This is an archive of the discontinued LLVM Phabricator instance.

[AMDGPU] Update Subtarget isWave32 method to ignore the wave32 feature pre-gfx9
Needs RevisionPublic

Authored by skc7 on Apr 12 2023, 9:18 AM.

Details

Reviewers
arsenm
Summary

si-optimize-exec-masking pass is generating saveexec_b32 ops based on isWave32() without checking if target generation > gfx10 targets.
This patch updates isWave32 method to check for gfx10 and above targets and whether subtarget has FeatureWavefrontSize32.

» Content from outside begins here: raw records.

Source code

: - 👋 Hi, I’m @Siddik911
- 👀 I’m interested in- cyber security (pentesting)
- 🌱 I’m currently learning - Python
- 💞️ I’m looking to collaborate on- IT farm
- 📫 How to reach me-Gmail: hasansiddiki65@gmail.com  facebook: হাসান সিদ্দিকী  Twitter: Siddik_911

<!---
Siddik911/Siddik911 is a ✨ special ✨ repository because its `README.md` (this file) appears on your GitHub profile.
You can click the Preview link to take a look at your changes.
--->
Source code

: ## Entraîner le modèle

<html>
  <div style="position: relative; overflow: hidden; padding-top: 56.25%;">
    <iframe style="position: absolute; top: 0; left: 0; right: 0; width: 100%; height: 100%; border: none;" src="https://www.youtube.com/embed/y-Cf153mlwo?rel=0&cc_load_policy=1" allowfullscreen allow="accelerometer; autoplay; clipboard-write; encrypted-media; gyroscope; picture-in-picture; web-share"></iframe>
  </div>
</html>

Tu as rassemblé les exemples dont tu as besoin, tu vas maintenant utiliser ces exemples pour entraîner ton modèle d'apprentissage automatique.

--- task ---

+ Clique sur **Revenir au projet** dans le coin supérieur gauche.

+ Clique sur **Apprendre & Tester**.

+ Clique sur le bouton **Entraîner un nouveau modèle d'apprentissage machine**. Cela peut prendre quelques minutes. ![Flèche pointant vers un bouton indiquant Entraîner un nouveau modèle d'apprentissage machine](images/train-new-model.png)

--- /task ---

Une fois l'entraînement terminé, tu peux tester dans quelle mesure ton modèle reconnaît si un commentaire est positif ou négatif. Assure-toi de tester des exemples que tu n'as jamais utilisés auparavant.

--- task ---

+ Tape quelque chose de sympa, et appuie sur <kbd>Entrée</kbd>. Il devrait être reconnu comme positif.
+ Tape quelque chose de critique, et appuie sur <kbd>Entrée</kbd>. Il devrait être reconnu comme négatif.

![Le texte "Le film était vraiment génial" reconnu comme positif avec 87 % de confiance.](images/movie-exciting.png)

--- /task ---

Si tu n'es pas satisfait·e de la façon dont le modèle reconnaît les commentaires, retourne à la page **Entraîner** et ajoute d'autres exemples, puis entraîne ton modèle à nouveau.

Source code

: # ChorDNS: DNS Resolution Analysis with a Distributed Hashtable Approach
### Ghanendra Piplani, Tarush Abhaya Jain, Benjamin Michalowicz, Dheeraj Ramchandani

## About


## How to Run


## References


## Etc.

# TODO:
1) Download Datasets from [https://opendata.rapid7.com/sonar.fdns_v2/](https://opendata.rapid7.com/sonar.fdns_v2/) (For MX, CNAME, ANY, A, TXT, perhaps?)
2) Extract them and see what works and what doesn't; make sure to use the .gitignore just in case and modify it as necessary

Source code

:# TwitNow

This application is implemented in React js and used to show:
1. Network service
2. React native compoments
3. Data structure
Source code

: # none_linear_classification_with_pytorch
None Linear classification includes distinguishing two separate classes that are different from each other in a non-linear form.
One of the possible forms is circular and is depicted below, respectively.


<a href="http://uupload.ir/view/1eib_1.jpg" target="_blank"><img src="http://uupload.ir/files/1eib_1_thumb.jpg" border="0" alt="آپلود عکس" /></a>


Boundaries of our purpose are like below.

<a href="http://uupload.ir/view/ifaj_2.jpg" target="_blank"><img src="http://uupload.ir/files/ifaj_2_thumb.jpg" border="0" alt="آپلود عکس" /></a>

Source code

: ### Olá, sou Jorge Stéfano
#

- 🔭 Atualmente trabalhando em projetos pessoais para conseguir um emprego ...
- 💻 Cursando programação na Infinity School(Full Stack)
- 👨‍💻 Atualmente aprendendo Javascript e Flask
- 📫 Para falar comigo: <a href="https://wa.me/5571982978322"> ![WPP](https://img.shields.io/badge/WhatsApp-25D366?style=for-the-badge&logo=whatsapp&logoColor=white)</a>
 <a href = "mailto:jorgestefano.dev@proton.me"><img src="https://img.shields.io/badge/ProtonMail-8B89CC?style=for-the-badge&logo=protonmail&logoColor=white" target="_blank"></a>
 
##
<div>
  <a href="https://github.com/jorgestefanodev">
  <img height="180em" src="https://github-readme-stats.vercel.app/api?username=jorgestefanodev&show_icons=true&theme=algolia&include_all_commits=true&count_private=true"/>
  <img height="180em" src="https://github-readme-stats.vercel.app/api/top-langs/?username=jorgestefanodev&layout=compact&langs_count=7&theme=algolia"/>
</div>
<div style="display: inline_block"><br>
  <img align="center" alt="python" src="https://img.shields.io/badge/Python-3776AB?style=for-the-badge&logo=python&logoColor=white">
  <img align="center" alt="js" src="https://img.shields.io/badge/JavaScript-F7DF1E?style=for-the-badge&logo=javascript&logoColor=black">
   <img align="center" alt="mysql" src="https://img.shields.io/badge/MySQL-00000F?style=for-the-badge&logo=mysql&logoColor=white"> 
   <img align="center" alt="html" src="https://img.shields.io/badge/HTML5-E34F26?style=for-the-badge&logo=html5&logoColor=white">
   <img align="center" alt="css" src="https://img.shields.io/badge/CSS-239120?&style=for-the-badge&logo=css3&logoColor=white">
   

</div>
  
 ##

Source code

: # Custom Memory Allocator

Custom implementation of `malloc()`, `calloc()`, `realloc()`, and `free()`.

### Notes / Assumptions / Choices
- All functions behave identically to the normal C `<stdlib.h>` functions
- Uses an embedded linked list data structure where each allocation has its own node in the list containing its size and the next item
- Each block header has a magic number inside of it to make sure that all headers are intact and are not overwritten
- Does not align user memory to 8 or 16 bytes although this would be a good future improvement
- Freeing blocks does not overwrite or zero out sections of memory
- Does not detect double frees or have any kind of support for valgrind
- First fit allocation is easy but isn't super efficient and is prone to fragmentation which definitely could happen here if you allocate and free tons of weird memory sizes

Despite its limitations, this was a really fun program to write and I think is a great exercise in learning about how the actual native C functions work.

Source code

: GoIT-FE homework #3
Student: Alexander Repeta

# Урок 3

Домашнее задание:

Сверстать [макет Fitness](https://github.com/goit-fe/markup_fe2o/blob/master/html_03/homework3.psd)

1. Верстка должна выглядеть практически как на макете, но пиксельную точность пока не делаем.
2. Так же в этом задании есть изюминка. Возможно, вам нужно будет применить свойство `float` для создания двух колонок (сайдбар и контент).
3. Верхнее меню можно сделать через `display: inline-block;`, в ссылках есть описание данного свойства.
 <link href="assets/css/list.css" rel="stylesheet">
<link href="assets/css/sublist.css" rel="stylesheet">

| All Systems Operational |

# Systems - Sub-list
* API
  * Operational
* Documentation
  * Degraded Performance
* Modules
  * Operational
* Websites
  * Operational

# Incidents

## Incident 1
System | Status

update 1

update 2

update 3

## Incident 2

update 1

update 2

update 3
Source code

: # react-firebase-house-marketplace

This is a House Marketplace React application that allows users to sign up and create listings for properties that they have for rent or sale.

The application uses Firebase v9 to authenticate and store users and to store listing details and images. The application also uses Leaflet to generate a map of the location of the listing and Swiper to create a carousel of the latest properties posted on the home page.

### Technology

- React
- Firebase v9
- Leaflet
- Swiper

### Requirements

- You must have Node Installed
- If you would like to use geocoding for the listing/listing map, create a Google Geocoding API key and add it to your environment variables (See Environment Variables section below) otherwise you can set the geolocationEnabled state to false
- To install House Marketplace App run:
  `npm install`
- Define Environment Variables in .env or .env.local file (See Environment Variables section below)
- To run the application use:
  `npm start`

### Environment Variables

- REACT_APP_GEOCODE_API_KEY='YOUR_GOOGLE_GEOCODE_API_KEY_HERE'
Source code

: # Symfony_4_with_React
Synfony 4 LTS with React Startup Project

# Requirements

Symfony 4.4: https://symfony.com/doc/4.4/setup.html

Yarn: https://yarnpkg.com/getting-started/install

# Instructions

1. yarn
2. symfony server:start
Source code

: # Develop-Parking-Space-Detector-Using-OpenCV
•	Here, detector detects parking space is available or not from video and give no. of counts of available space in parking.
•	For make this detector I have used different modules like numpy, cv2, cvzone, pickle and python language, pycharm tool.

Test case is added to check if si-optimize-exec-masking pass generates S_ANDN2_SAVEEXEC_B32 or S_ANDN2_SAVEEXEC_B64 correctly.

Diff Detail

Event Timeline

skc7 created this revision.Apr 12 2023, 9:18 AM
Herald added a project: Restricted Project. · View Herald TranscriptApr 12 2023, 9:18 AM
skc7 requested review of this revision.Apr 12 2023, 9:18 AM
Herald added a project: Restricted Project. · View Herald TranscriptApr 12 2023, 9:18 AM
arsenm requested changes to this revision.May 19 2023, 10:22 AM

The correct way to address this would be to make isWave32 ignore the wave32 feature pre-gfx9

This revision now requires changes to proceed.May 19 2023, 10:22 AM
skc7 updated this revision to Diff 526416.May 29 2023, 2:24 AM
arsenm requested changes to this revision.May 29 2023, 3:40 AM

If we’re going to do this, no changes should be needed in SIFrameLowering. The wavesize set in the subtarget constructor would be adjusted to consistently apply this everywhere. The prolog code is a very minor piece of this

This revision now requires changes to proceed.May 29 2023, 3:40 AM
skc7 added a comment.May 29 2023, 3:45 AM

If we’re going to do this, no changes should be needed in SIFrameLowering. The wavesize set in the subtarget constructor would be adjusted to consistently apply this everywhere. The prolog code is a very minor piece of this

@arsenm isWave32() method in GCNSubtarget class needs to be updated to ignore wave32 feature pre-gfx9 ?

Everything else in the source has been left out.